How to match "\" in String wth findRegexp?

catniptwinz · September 1, 2020, 10:11pm

I’m trying to parse a compile string using findRegexp to detect all instances of Symbol plus any methods called on those Symbols and any values passed as arguments to those method calls.

I’m pretty clear on how to write the actual regex, but I’ve run into an embarrassingly basic sclang issue while implementing my String parsing Function: how to match an actual backslash character in a String?

Consider this string:

~str = "This String contains the Symbol \\foo, among other things."

Intuitively, I’d assume that we could match "\foo" with:

~str.findRegexp("\\\foo")

In other words, one backslash for the String escape, another for the regex escape, and a third for the literal backslash. That’s not the case, though – the above expression returns an empty Array.

Any thoughts on what I’m missing here would be very much appreciated!

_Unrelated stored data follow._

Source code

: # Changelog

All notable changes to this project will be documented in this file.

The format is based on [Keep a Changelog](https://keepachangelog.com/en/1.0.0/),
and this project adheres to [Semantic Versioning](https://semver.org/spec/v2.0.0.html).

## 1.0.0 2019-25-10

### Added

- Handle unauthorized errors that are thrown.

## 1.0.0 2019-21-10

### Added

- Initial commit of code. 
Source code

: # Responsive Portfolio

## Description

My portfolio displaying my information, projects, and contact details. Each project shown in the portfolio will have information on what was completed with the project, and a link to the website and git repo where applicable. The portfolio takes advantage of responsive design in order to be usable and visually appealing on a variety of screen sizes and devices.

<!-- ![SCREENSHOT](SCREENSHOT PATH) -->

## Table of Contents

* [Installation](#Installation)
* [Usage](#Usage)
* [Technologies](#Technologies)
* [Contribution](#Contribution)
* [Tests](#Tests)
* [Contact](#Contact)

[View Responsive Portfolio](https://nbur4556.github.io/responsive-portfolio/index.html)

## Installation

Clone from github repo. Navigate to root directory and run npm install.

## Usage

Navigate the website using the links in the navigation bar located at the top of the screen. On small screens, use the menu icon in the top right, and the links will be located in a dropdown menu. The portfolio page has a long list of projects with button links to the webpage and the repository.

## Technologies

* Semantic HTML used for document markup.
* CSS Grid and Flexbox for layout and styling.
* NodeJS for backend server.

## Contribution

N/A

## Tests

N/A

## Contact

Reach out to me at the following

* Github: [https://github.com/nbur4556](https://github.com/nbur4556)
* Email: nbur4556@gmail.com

jamshark70 · September 1, 2020, 11:13pm

So the regexp itself needs to contain two backslashes: one escape, and one for the character.

Then the SC string literal requires both of these to be escaped: "\\\\".

That’s “sc escape, regexp escape, sc escape, regexp character to match.”

hjh

catniptwinz · September 1, 2020, 11:43pm

Ah, right. It’s:

~str = "This String contains the Symbol \\foo, among other things."
~str.findRegexp("\\\\foo")

…or more generically for \this form of Symbol:

~str.findRegexp("(?<!\\$)\\\\\\w\\w*")

Thanks so much!

catniptwinz · September 2, 2020, 12:37am

In case anyone finds this thread while trying to detect Symbols in a compile string, hopefully this will be helpful. I’m not especially a regex wizard myself, but I was able to start from the patterns that scvim uses for syntax highlighting and take things from there.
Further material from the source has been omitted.